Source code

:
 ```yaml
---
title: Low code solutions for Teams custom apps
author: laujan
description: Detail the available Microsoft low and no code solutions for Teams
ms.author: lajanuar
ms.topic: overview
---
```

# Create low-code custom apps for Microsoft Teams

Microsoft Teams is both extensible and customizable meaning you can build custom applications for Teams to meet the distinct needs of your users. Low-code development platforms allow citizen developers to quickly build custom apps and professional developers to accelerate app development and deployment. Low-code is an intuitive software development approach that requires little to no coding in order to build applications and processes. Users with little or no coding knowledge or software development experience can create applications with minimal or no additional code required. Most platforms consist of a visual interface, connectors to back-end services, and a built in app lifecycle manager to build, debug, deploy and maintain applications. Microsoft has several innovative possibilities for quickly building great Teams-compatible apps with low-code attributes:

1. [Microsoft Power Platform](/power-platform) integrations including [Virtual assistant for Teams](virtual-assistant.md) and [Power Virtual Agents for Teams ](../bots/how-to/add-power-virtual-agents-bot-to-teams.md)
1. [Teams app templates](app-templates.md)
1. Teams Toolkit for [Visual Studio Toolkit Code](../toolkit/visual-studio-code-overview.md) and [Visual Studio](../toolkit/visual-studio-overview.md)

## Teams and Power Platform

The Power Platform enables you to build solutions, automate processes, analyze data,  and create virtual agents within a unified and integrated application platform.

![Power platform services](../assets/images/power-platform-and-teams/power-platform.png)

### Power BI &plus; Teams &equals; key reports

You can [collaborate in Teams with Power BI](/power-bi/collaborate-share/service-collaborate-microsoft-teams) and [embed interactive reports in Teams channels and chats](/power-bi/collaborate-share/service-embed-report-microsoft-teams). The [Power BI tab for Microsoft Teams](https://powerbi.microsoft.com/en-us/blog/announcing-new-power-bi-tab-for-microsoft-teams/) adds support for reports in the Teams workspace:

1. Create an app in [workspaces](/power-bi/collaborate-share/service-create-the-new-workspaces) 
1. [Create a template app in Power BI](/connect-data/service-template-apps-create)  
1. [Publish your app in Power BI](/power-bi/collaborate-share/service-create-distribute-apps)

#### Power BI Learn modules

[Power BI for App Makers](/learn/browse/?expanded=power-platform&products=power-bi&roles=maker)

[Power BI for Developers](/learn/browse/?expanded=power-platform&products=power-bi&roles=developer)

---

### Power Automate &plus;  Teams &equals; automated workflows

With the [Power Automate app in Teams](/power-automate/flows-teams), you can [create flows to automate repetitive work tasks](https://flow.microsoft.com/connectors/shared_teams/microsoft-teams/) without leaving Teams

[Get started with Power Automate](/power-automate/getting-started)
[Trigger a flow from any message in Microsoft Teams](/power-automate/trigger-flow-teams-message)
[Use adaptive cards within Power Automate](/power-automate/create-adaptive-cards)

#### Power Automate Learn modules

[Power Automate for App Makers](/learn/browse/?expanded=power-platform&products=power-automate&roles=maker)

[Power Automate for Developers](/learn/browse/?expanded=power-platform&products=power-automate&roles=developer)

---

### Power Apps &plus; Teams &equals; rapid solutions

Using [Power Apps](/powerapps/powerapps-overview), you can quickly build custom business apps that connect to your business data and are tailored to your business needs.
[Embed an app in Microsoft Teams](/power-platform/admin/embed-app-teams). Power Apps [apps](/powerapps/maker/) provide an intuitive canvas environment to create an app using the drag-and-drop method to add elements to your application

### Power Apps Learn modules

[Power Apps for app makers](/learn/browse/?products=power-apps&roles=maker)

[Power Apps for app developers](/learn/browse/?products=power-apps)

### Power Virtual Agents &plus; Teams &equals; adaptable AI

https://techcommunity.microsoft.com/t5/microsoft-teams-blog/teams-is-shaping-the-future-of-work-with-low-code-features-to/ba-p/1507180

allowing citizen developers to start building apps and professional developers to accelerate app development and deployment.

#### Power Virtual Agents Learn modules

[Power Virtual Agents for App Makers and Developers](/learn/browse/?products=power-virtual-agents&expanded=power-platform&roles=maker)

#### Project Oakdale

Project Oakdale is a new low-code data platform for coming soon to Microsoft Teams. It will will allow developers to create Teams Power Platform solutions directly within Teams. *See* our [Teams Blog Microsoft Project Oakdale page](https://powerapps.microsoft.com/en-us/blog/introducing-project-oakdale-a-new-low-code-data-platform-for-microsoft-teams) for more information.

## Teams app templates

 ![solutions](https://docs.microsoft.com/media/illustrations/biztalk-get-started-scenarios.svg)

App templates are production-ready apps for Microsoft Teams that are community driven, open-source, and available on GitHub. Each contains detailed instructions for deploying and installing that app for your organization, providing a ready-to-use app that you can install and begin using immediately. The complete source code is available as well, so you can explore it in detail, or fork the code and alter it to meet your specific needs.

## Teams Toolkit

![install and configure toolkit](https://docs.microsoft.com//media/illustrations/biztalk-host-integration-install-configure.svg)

**Exercise goal**
Every line above that holds the word "templates" needs to be copied.

**Result**
1. [Teams app templates](app-templates.md)
## Teams app templates
App templates are production-ready apps for Microsoft Teams that are community driven, open-source, and available on GitHub. Each contains detailed instructions for deploying and installing that app for your organization, providing a ready-to-use app that you can install and begin using immediately. The complete source code is available as well, so you can explore it in detail, or fork the code and alter it to meet your specific needs.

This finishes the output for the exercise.